一週間後、フジモトが遅れて登校してきた。頭に包帯を巻いて。

 母ちゃんから聞いたが、額の切り傷を何針も縫ったらしい。

 クラスは同じだったし、ずっと一緒に登下校してたんだからいくらでも話しかけて、ケガさせたことを謝ることはできたはずで、そうしなくちゃと思っていたのに、いざそうしようとしてもフジモトになんて言われるのか、謝っても許してくれなかったらどうしよう、とそればっかり考えて、目の前まで行っても何も口を利けなくなった。そうしていつも、学校が終わった後クルマに乗って病院に行くのを見送ることしかできなくなった。
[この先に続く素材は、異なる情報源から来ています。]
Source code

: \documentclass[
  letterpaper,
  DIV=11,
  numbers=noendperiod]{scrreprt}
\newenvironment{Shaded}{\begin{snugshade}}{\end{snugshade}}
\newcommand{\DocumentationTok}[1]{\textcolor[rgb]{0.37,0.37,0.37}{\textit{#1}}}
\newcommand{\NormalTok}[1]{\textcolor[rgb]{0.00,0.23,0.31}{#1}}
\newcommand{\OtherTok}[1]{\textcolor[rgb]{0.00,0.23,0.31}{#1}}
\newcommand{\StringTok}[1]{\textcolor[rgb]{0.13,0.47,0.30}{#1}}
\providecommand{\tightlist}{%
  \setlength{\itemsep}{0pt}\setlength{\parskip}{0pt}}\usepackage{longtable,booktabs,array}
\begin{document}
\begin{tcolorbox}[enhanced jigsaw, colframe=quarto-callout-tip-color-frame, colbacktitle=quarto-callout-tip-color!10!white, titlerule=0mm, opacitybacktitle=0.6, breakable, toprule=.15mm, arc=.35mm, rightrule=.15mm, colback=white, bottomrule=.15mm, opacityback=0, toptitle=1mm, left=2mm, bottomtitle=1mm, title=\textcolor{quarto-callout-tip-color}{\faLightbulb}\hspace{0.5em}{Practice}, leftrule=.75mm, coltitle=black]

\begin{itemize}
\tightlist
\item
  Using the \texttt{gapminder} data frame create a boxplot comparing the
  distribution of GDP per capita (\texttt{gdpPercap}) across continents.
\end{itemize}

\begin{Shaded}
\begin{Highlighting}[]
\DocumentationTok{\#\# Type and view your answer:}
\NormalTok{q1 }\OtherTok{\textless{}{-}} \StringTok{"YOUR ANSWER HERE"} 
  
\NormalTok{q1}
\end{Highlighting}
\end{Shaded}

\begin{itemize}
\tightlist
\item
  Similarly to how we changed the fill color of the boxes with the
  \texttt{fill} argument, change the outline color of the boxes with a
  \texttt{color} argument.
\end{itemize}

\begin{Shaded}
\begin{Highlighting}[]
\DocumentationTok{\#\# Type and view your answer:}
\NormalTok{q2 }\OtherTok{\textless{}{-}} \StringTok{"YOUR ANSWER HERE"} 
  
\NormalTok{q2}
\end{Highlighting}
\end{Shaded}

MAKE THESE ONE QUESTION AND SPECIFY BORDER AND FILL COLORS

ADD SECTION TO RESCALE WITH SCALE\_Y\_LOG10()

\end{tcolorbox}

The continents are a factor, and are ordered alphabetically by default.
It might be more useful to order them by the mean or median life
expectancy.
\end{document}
 そのままずるずると、包帯が外れ、傷を隠すように前髪を伸ばすようになったフジモトとちゃんと話すことも目を合わせることもできなくなったおれは、他の男子や母ちゃんの前で名字で呼ぶようになって、後ろめたいのをごまかすように男子たちばかりとつるむようになった。

 それからずっと気まずいまま、高校に入学して久しぶりに同じクラスになって――近くの高校の不良に絡まれてるのを見て割って入っておれが殴られるまで、全くしゃべりもしていなかった。

 大の字に倒れたおれは、いぶかしげに見ているフジモトにごまかすように笑いかけて――「バカじゃないの、ダサいよ」と言われた。

 そんなことがあった次の週に、フジモトは教室から消えていた。難病で入院だと聞いて、その日は眠れなかった。目を閉じると、おでこを出していたころのフジモトの顔がちらついて仕方なかった。